The problem:
Among the entries below, extract exactly the lines that run from the one with "or configuration needed" through the one with "- Improved documentation.", both ends included.

⁂

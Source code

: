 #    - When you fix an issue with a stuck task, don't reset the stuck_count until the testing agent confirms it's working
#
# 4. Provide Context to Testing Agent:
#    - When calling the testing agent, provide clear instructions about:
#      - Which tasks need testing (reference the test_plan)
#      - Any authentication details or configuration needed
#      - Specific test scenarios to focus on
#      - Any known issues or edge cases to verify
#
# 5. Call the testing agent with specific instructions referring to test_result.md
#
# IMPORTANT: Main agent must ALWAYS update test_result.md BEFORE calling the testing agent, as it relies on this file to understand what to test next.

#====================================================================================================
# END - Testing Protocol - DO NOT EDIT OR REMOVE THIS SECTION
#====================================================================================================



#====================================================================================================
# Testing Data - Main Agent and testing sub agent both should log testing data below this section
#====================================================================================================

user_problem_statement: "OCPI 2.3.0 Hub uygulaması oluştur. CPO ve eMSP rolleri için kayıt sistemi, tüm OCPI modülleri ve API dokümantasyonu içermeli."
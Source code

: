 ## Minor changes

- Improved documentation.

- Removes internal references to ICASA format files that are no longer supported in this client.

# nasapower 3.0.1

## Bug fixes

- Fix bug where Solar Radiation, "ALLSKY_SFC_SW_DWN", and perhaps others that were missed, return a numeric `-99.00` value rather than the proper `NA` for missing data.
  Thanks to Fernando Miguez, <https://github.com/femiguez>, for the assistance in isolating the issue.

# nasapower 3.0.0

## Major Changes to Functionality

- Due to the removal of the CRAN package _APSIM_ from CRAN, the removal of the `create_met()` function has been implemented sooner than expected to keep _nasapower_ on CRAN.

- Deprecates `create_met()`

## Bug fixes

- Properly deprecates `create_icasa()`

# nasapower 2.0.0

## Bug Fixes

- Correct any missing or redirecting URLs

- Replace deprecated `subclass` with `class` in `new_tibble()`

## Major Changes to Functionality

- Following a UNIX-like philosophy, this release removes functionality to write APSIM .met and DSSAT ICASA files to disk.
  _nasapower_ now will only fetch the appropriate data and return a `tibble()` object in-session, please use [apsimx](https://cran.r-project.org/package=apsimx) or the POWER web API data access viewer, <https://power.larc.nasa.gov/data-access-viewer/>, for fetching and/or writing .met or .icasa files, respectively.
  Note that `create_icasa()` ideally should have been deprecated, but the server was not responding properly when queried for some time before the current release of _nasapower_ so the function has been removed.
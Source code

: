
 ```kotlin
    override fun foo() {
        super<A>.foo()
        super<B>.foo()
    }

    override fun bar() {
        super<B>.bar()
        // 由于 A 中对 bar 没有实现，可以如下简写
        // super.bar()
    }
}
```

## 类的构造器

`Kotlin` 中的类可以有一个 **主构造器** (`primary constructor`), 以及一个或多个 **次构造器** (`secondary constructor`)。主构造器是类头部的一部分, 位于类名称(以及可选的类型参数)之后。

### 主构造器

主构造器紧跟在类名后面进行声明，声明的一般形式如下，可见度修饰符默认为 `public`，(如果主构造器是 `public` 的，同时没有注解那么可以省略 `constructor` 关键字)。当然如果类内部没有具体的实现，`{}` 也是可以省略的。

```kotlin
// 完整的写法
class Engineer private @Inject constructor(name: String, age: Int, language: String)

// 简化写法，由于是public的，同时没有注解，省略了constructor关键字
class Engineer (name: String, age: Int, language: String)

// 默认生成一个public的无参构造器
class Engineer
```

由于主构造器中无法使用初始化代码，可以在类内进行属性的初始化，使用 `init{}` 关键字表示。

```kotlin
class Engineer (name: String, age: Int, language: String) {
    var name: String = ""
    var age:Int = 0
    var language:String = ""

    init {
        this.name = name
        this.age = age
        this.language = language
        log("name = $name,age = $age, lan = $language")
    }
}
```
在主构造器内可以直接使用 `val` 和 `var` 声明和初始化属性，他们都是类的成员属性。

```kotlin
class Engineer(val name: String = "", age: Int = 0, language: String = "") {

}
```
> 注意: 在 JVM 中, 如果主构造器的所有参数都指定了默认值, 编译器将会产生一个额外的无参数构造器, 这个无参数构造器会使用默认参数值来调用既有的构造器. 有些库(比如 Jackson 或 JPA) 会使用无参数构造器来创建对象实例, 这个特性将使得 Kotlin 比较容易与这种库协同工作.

⁂

Output for this exercise:
#      - Any authentication details or configuration needed
#      - Specific test scenarios to focus on
#      - Any known issues or edge cases to verify
#
# 5. Call the testing agent with specific instructions referring to test_result.md
#
# IMPORTANT: Main agent must ALWAYS update test_result.md BEFORE calling the testing agent, as it relies on this file to understand what to test next.

#====================================================================================================
# END - Testing Protocol - DO NOT EDIT OR REMOVE THIS SECTION
#====================================================================================================



#====================================================================================================
# Testing Data - Main Agent and testing sub agent both should log testing data below this section
#====================================================================================================

user_problem_statement: "OCPI 2.3.0 Hub uygulaması oluştur. CPO ve eMSP rolleri için kayıt sistemi, tüm OCPI modülleri ve API dokümantasyonu içermeli."
Source code

: ## Minor changes

- Improved documentation.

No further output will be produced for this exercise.